Branner had gone into one of the dorm rooms, and now she stepped back out. “I can’t see any part of the roof of this segment,” she reported. “I can see the cross building, and a part of the other wing’s roof. But they could be anywhere.”

“They said he’d been yelling at people going into the mess hall,” Jim said, starting to move down the corridor. “That’ll be over on the inner leg, if they’re still there.”
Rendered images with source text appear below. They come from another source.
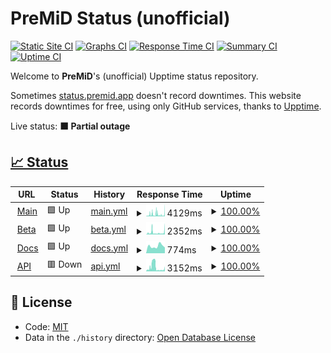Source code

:# PreMiD Status (unofficial)

[![Static Site CI](https://github.com/Hans5958/PreMiD-Upptime/workflows/Static%20Site%20CI/badge.svg)](https://github.com/Hans5958/PreMiD-Upptime/actions?query=workflow%3A%22Static+Site+CI%22)
[![Graphs CI](https://github.com/Hans5958/PreMiD-Upptime/workflows/Graphs%20CI/badge.svg)](https://github.com/Hans5958/PreMiD-Upptime/actions?query=workflow%3A%22Graphs+CI%22)
[![Response Time CI](https://github.com/Hans5958/PreMiD-Upptime/workflows/Response%20Time%20CI/badge.svg)](https://github.com/Hans5958/PreMiD-Upptime/actions?query=workflow%3A%22Response+Time+CI%22)
[![Summary CI](https://github.com/Hans5958/PreMiD-Upptime/workflows/Summary%20CI/badge.svg)](https://github.com/Hans5958/PreMiD-Upptime/actions?query=workflow%3A%22Summary+CI%22)
[![Uptime CI](https://github.com/Hans5958/PreMiD-Upptime/workflows/Uptime%20CI/badge.svg)](https://github.com/Hans5958/PreMiD-Upptime/actions?query=workflow%3A%22Uptime+CI%22)

Welcome to **PreMiD**'s (unofficial) Upptime status repository.

Sometimes [status.premid.app](https://status.premid.app) doesn't record downtimes. This website records downtimes for free, using only GitHub services, thanks to [Upptime](https://github.com/koj-co/upptime).

Live status: <!--live status--> **🟧 Partial outage**

## [📈 Status](https://premid-upptime.netlify.app/)

<!--start: status pages-->
<!-- This summary is generated by Upptime (https://github.com/upptime/upptime) -->
<!-- Do not edit this manually, your changes will be overwritten -->
<!-- prettier-ignore -->
| URL | Status | History | Response Time | Uptime |
| --- | ------ | ------- | ------------- | ------ |
| <img alt="" src="https://favicons.githubusercontent.com/premid.app" height="13"> [Main](https://premid.app) | 🟩 Up | [main.yml](https://github.com/Hans5958/PreMiD-Upptime-Next/commits/HEAD/history/main.yml) | <details><summary><img alt="Response time graph" src="./graphs/main/response-time-week.png" height="20"> 4129ms</summary><br><a href="https://premid-upptime-next.netlify.app/history/main"><img alt="Response time 1833" src="https://img.shields.io/endpoint?url=https%3A%2F%2Fraw.githubusercontent.com%2FHans5958%2FPreMiD-Upptime-Next%2FHEAD%2Fapi%2Fmain%2Fresponse-time.json"></a><br><a href="https://premid-upptime-next.netlify.app/history/main"><img alt="24-hour response time 8825" src="https://img.shields.io/endpoint?url=https%3A%2F%2Fraw.githubusercontent.com%2FHans5958%2FPreMiD-Upptime-Next%2FHEAD%2Fapi%2Fmain%2Fresponse-time-day.json"></a><br><a href="https://premid-upptime-next.netlify.app/history/main"><img alt="7-day response time 4129" src="https://img.shields.io/endpoint?url=https%3A%2F%2Fraw.githubusercontent.com%2FHans5958%2FPreMiD-Upptime-Next%2FHEAD%2Fapi%2Fmain%2Fresponse-time-week.json"></a><br><a href="https://premid-upptime-next.netlify.app/history/main"><img alt="30-day response time 4040" src="https://img.shields.io/endpoint?url=https%3A%2F%2Fraw.githubusercontent.com%2FHans5958%2FPreMiD-Upptime-Next%2FHEAD%2Fapi%2Fmain%2Fresponse-time-month.json"></a><br><a href="https://premid-upptime-next.netlify.app/history/main"><img alt="1-year response time 1833" src="https://img.shields.io/endpoint?url=https%3A%2F%2Fraw.githubusercontent.com%2FHans5958%2FPreMiD-Upptime-Next%2FHEAD%2Fapi%2Fmain%2Fresponse-time-year.json"></a></details> | <details><summary><a href="https://premid-upptime-next.netlify.app/history/main">100.00%</a></summary><a href="https://premid-upptime-next.netlify.app/history/main"><img alt="All-time uptime 100.00%" src="https://img.shields.io/endpoint?url=https%3A%2F%2Fraw.githubusercontent.com%2FHans5958%2FPreMiD-Upptime-Next%2FHEAD%2Fapi%2Fmain%2Fuptime.json"></a><br><a href="https://premid-upptime-next.netlify.app/history/main"><img alt="24-hour uptime 100.00%" src="https://img.shields.io/endpoint?url=https%3A%2F%2Fraw.githubusercontent.com%2FHans5958%2FPreMiD-Upptime-Next%2FHEAD%2Fapi%2Fmain%2Fuptime-day.json"></a><br><a href="https://premid-upptime-next.netlify.app/history/main"><img alt="7-day uptime 100.00%" src="https://img.shields.io/endpoint?url=https%3A%2F%2Fraw.githubusercontent.com%2FHans5958%2FPreMiD-Upptime-Next%2FHEAD%2Fapi%2Fmain%2Fuptime-week.json"></a><br><a href="https://premid-upptime-next.netlify.app/history/main"><img alt="30-day uptime 100.00%" src="https://img.shields.io/endpoint?url=https%3A%2F%2Fraw.githubusercontent.com%2FHans5958%2FPreMiD-Upptime-Next%2FHEAD%2Fapi%2Fmain%2Fuptime-month.json"></a><br><a href="https://premid-upptime-next.netlify.app/history/main"><img alt="1-year uptime 100.00%" src="https://img.shields.io/endpoint?url=https%3A%2F%2Fraw.githubusercontent.com%2FHans5958%2FPreMiD-Upptime-Next%2FHEAD%2Fapi%2Fmain%2Fuptime-year.json"></a></details>
| <img alt="" src="https://favicons.githubusercontent.com/beta.premid.app" height="13"> [Beta](https://beta.premid.app) | 🟩 Up | [beta.yml](https://github.com/Hans5958/PreMiD-Upptime-Next/commits/HEAD/history/beta.yml) | <details><summary><img alt="Response time graph" src="./graphs/beta/response-time-week.png" height="20"> 2352ms</summary><br><a href="https://premid-upptime-next.netlify.app/history/beta"><img alt="Response time 1682" src="https://img.shields.io/endpoint?url=https%3A%2F%2Fraw.githubusercontent.com%2FHans5958%2FPreMiD-Upptime-Next%2FHEAD%2Fapi%2Fbeta%2Fresponse-time.json"></a><br><a href="https://premid-upptime-next.netlify.app/history/beta"><img alt="24-hour response time 3998" src="https://img.shields.io/endpoint?url=https%3A%2F%2Fraw.githubusercontent.com%2FHans5958%2FPreMiD-Upptime-Next%2FHEAD%2Fapi%2Fbeta%2Fresponse-time-day.json"></a><br><a href="https://premid-upptime-next.netlify.app/history/beta"><img alt="7-day response time 2352" src="https://img.shields.io/endpoint?url=https%3A%2F%2Fraw.githubusercontent.com%2FHans5958%2FPreMiD-Upptime-Next%2FHEAD%2Fapi%2Fbeta%2Fresponse-time-week.json"></a><br><a href="https://premid-upptime-next.netlify.app/history/beta"><img alt="30-day response time 2645" src="https://img.shields.io/endpoint?url=https%3A%2F%2Fraw.githubusercontent.com%2FHans5958%2FPreMiD-Upptime-Next%2FHEAD%2Fapi%2Fbeta%2Fresponse-time-month.json"></a><br><a href="https://premid-upptime-next.netlify.app/history/beta"><img alt="1-year response time 1682" src="https://img.shields.io/endpoint?url=https%3A%2F%2Fraw.githubusercontent.com%2FHans5958%2FPreMiD-Upptime-Next%2FHEAD%2Fapi%2Fbeta%2Fresponse-time-year.json"></a></details> | <details><summary><a href="https://premid-upptime-next.netlify.app/history/beta">100.00%</a></summary><a href="https://premid-upptime-next.netlify.app/history/beta"><img alt="All-time uptime 100.00%" src="https://img.shields.io/endpoint?url=https%3A%2F%2Fraw.githubusercontent.com%2FHans5958%2FPreMiD-Upptime-Next%2FHEAD%2Fapi%2Fbeta%2Fuptime.json"></a><br><a href="https://premid-upptime-next.netlify.app/history/beta"><img alt="24-hour uptime 100.00%" src="https://img.shields.io/endpoint?url=https%3A%2F%2Fraw.githubusercontent.com%2FHans5958%2FPreMiD-Upptime-Next%2FHEAD%2Fapi%2Fbeta%2Fuptime-day.json"></a><br><a href="https://premid-upptime-next.netlify.app/history/beta"><img alt="7-day uptime 100.00%" src="https://img.shields.io/endpoint?url=https%3A%2F%2Fraw.githubusercontent.com%2FHans5958%2FPreMiD-Upptime-Next%2FHEAD%2Fapi%2Fbeta%2Fuptime-week.json"></a><br><a href="https://premid-upptime-next.netlify.app/history/beta"><img alt="30-day uptime 100.00%" src="https://img.shields.io/endpoint?url=https%3A%2F%2Fraw.githubusercontent.com%2FHans5958%2FPreMiD-Upptime-Next%2FHEAD%2Fapi%2Fbeta%2Fuptime-month.json"></a><br><a href="https://premid-upptime-next.netlify.app/history/beta"><img alt="1-year uptime 100.00%" src="https://img.shields.io/endpoint?url=https%3A%2F%2Fraw.githubusercontent.com%2FHans5958%2FPreMiD-Upptime-Next%2FHEAD%2Fapi%2Fbeta%2Fuptime-year.json"></a></details>
| <img alt="" src="https://favicons.githubusercontent.com/docs.premid.app" height="13"> [Docs](https://docs.premid.app) | 🟩 Up | [docs.yml](https://github.com/Hans5958/PreMiD-Upptime-Next/commits/HEAD/history/docs.yml) | <details><summary><img alt="Response time graph" src="./graphs/docs/response-time-week.png" height="20"> 774ms</summary><br><a href="https://premid-upptime-next.netlify.app/history/docs"><img alt="Response time 862" src="https://img.shields.io/endpoint?url=https%3A%2F%2Fraw.githubusercontent.com%2FHans5958%2FPreMiD-Upptime-Next%2FHEAD%2Fapi%2Fdocs%2Fresponse-time.json"></a><br><a href="https://premid-upptime-next.netlify.app/history/docs"><img alt="24-hour response time 630" src="https://img.shields.io/endpoint?url=https%3A%2F%2Fraw.githubusercontent.com%2FHans5958%2FPreMiD-Upptime-Next%2FHEAD%2Fapi%2Fdocs%2Fresponse-time-day.json"></a><br><a href="https://premid-upptime-next.netlify.app/history/docs"><img alt="7-day response time 774" src="https://img.shields.io/endpoint?url=https%3A%2F%2Fraw.githubusercontent.com%2FHans5958%2FPreMiD-Upptime-Next%2FHEAD%2Fapi%2Fdocs%2Fresponse-time-week.json"></a><br><a href="https://premid-upptime-next.netlify.app/history/docs"><img alt="30-day response time 607" src="https://img.shields.io/endpoint?url=https%3A%2F%2Fraw.githubusercontent.com%2FHans5958%2FPreMiD-Upptime-Next%2FHEAD%2Fapi%2Fdocs%2Fresponse-time-month.json"></a><br><a href="https://premid-upptime-next.netlify.app/history/docs"><img alt="1-year response time 862" src="https://img.shields.io/endpoint?url=https%3A%2F%2Fraw.githubusercontent.com%2FHans5958%2FPreMiD-Upptime-Next%2FHEAD%2Fapi%2Fdocs%2Fresponse-time-year.json"></a></details> | <details><summary><a href="https://premid-upptime-next.netlify.app/history/docs">100.00%</a></summary><a href="https://premid-upptime-next.netlify.app/history/docs"><img alt="All-time uptime 100.00%" src="https://img.shields.io/endpoint?url=https%3A%2F%2Fraw.githubusercontent.com%2FHans5958%2FPreMiD-Upptime-Next%2FHEAD%2Fapi%2Fdocs%2Fuptime.json"></a><br><a href="https://premid-upptime-next.netlify.app/history/docs"><img alt="24-hour uptime 100.00%" src="https://img.shields.io/endpoint?url=https%3A%2F%2Fraw.githubusercontent.com%2FHans5958%2FPreMiD-Upptime-Next%2FHEAD%2Fapi%2Fdocs%2Fuptime-day.json"></a><br><a href="https://premid-upptime-next.netlify.app/history/docs"><img alt="7-day uptime 100.00%" src="https://img.shields.io/endpoint?url=https%3A%2F%2Fraw.githubusercontent.com%2FHans5958%2FPreMiD-Upptime-Next%2FHEAD%2Fapi%2Fdocs%2Fuptime-week.json"></a><br><a href="https://premid-upptime-next.netlify.app/history/docs"><img alt="30-day uptime 100.00%" src="https://img.shields.io/endpoint?url=https%3A%2F%2Fraw.githubusercontent.com%2FHans5958%2FPreMiD-Upptime-Next%2FHEAD%2Fapi%2Fdocs%2Fuptime-month.json"></a><br><a href="https://premid-upptime-next.netlify.app/history/docs"><img alt="1-year uptime 100.00%" src="https://img.shields.io/endpoint?url=https%3A%2F%2Fraw.githubusercontent.com%2FHans5958%2FPreMiD-Upptime-Next%2FHEAD%2Fapi%2Fdocs%2Fuptime-year.json"></a></details>
| <img alt="" src="https://favicons.githubusercontent.com/api.premid.app" height="13"> [API](https://api.premid.app) | 🟥 Down | [api.yml](https://github.com/Hans5958/PreMiD-Upptime-Next/commits/HEAD/history/api.yml) | <details><summary><img alt="Response time graph" src="./graphs/api/response-time-week.png" height="20"> 3152ms</summary><br><a href="https://premid-upptime-next.netlify.app/history/api"><img alt="Response time 1426" src="https://img.shields.io/endpoint?url=https%3A%2F%2Fraw.githubusercontent.com%2FHans5958%2FPreMiD-Upptime-Next%2FHEAD%2Fapi%2Fapi%2Fresponse-time.json"></a><br><a href="https://premid-upptime-next.netlify.app/history/api"><img alt="24-hour response time 2266" src="https://img.shields.io/endpoint?url=https%3A%2F%2Fraw.githubusercontent.com%2FHans5958%2FPreMiD-Upptime-Next%2FHEAD%2Fapi%2Fapi%2Fresponse-time-day.json"></a><br><a href="https://premid-upptime-next.netlify.app/history/api"><img alt="7-day response time 3152" src="https://img.shields.io/endpoint?url=https%3A%2F%2Fraw.githubusercontent.com%2FHans5958%2FPreMiD-Upptime-Next%2FHEAD%2Fapi%2Fapi%2Fresponse-time-week.json"></a><br><a href="https://premid-upptime-next.netlify.app/history/api"><img alt="30-day response time 2040" src="https://img.shields.io/endpoint?url=https%3A%2F%2Fraw.githubusercontent.com%2FHans5958%2FPreMiD-Upptime-Next%2FHEAD%2Fapi%2Fapi%2Fresponse-time-month.json"></a><br><a href="https://premid-upptime-next.netlify.app/history/api"><img alt="1-year response time 1426" src="https://img.shields.io/endpoint?url=https%3A%2F%2Fraw.githubusercontent.com%2FHans5958%2FPreMiD-Upptime-Next%2FHEAD%2Fapi%2Fapi%2Fresponse-time-year.json"></a></details> | <details><summary><a href="https://premid-upptime-next.netlify.app/history/api">100.00%</a></summary><a href="https://premid-upptime-next.netlify.app/history/api"><img alt="All-time uptime 100.00%" src="https://img.shields.io/endpoint?url=https%3A%2F%2Fraw.githubusercontent.com%2FHans5958%2FPreMiD-Upptime-Next%2FHEAD%2Fapi%2Fapi%2Fuptime.json"></a><br><a href="https://premid-upptime-next.netlify.app/history/api"><img alt="24-hour uptime 100.00%" src="https://img.shields.io/endpoint?url=https%3A%2F%2Fraw.githubusercontent.com%2FHans5958%2FPreMiD-Upptime-Next%2FHEAD%2Fapi%2Fapi%2Fuptime-day.json"></a><br><a href="https://premid-upptime-next.netlify.app/history/api"><img alt="7-day uptime 100.00%" src="https://img.shields.io/endpoint?url=https%3A%2F%2Fraw.githubusercontent.com%2FHans5958%2FPreMiD-Upptime-Next%2FHEAD%2Fapi%2Fapi%2Fuptime-week.json"></a><br><a href="https://premid-upptime-next.netlify.app/history/api"><img alt="30-day uptime 100.00%" src="https://img.shields.io/endpoint?url=https%3A%2F%2Fraw.githubusercontent.com%2FHans5958%2FPreMiD-Upptime-Next%2FHEAD%2Fapi%2Fapi%2Fuptime-month.json"></a><br><a href="https://premid-upptime-next.netlify.app/history/api"><img alt="1-year uptime 100.00%" src="https://img.shields.io/endpoint?url=https%3A%2F%2Fraw.githubusercontent.com%2FHans5958%2FPreMiD-Upptime-Next%2FHEAD%2Fapi%2Fapi%2Fuptime-year.json"></a></details>

<!--end: status pages-->

## 📄 License

- Code: [MIT](./LICENSE)
- Data in the `./history` directory: [Open Database License](https://opendatacommons.org/licenses/odbl/1-0/)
“Or they could be holed up in one of these rooms already,” one of the cops pointed out. Everybody stopped.

Of course they could, Jim thought. He kicked himself mentally for not thinking of that. He ordered the other cops to spread out and start checking rooms while he and Agent Branner made a quick check of the cross wing to see if they could spot anyone up on the roof. The chief called back to report that keys to the maintenance stairs were on the way, and that the city SWAT team had been made available. He also said that the Bureau people were inbound, and that one of their hostage negotiation teams had been activated from Quantico but couldn’t be on-site for another two hours. Jim asked if a perimeter had been established around the eighth wing, and the chief reported that it was in progress.